══ PROVIDED INFORMATION ══

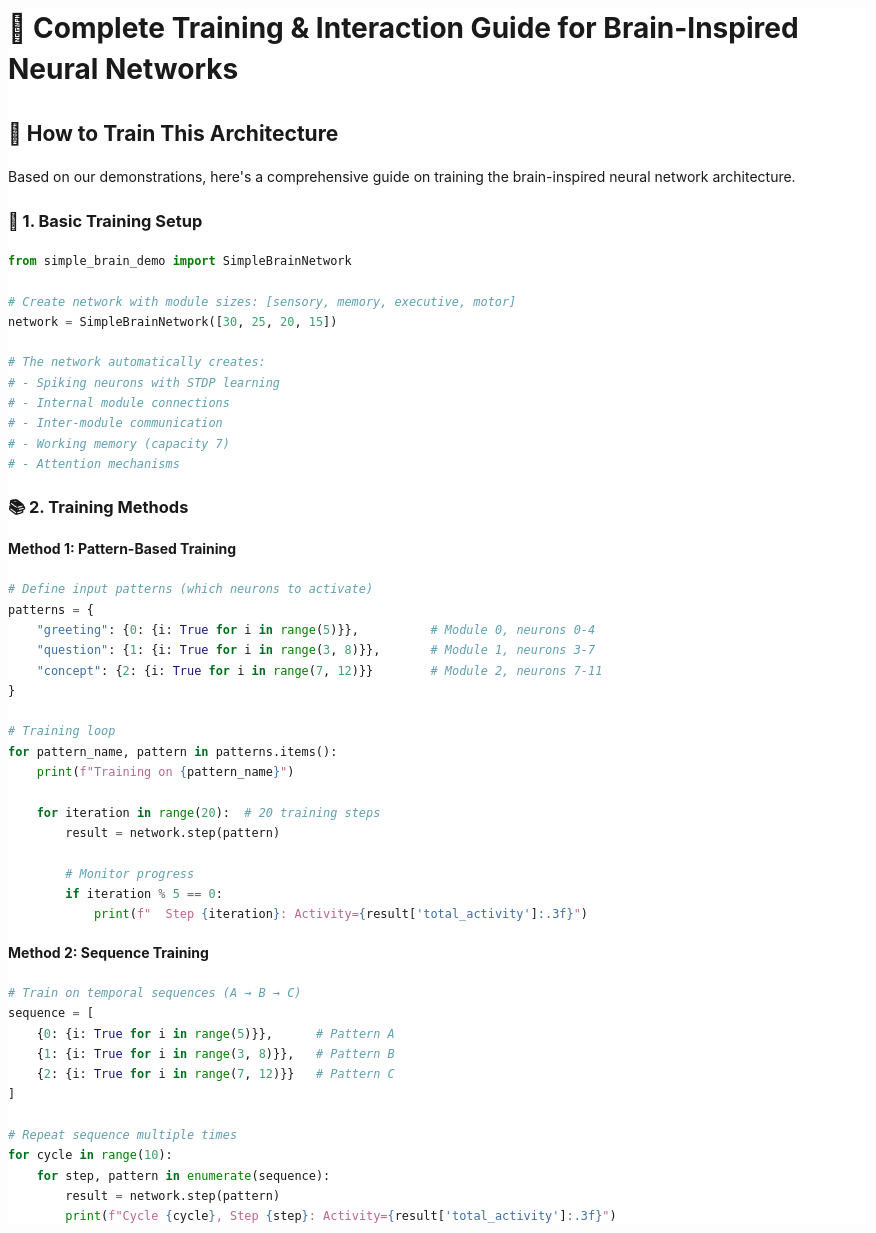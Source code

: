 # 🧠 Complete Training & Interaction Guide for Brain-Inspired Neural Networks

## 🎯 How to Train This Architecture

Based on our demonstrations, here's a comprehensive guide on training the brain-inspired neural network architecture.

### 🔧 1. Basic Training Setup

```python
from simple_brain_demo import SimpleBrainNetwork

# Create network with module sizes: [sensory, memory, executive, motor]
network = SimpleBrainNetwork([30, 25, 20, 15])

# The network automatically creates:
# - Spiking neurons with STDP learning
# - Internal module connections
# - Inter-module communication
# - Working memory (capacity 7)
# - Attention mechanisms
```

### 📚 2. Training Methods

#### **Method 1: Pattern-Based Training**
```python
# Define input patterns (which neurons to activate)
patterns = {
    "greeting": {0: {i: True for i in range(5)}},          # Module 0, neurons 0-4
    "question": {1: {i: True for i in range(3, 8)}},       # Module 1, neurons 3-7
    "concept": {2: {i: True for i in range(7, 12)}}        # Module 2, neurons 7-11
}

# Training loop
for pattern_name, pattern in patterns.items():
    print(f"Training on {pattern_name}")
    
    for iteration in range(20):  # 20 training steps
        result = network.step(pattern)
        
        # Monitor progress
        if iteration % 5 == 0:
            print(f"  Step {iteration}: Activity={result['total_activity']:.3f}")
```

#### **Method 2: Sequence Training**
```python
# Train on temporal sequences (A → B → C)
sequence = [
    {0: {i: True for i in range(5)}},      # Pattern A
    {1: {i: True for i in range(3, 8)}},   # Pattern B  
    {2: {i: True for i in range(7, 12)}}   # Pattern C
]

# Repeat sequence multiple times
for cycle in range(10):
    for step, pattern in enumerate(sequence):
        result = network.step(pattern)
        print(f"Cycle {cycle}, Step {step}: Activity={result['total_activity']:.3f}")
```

═══

Once you have checked each line above for the string "print", state how many lines contain it and add nothing more.

3